Description of the task
Comb through the entries for "return" and pull out each line that holds it.

[Items from a dataset]
#####

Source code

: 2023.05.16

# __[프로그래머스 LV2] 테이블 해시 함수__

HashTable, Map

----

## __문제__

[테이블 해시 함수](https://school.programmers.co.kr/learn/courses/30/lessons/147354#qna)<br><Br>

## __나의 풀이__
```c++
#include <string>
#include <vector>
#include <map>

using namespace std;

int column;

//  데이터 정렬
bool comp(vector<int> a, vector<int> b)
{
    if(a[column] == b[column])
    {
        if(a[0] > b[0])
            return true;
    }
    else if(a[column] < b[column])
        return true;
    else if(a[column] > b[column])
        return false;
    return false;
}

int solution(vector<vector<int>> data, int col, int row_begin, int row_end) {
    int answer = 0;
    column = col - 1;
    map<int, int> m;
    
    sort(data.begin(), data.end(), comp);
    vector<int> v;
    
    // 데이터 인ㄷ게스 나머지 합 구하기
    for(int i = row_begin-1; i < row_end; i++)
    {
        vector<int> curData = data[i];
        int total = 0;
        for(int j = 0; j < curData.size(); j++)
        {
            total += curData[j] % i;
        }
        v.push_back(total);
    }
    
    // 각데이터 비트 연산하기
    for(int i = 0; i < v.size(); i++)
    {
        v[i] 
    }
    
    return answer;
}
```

#####

Completed task
            return true;
        return true;
        return false;
    return false;
    return answer;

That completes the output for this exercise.